The 2015 Ford F-150, for example, migrates to an aluminum body. Developed with the help of Canadian mega-supplier Magna, and the U.S. Department of Energy, the new Lightweight Concept vehicle also opts for aluminum for much of its body and chassis.
But it also goes with other lightweight materials, such as the carbon fiber and nylon in its instrument panel and seat frame, as well as magnesium valves, and even polycarbonates and laminates to reduce some of its glass, including the rear window.
Trimming weight out of the body has a knock-on effect, as engineers like to say. Shave enough weight and you can then use a smaller engine – in this case, a modest 1.0-liter, 3-cylinder engine — brakes and suspension components.
The cost isn’t cheap, Ford stressed, in explanation of why it won’t rush to use the Lightweight Concept as a near-term replacement for the popular Fusion model.

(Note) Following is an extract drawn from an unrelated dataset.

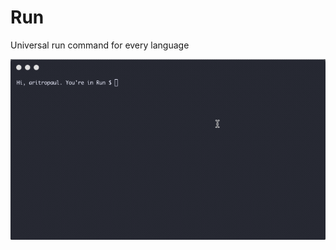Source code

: # Run
Universal run command for every language

![](https://github.com/aritropaul/Run/blob/master/run.gif)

The carbon fiber seat frame, for example, might be 17% lighter than one made of steel, but it would cost as much as six times more than the $12 of a conventional seat structure.
The good news is that costs are coming down – enough to let the maker switch from steel to aluminum with the new F-150. Meanwhile, rival BMW is beginning to make more extensive use of super-light carbon fiber on a number of new models, including the i3 battery-electric vehicle and the i8 plug-in hybrid sports car.
“We’re committed to carbon fiber in a big way,” Paul Ferraiolo, U.S. product chief for the i8 program, told TheDetroitBureau.com.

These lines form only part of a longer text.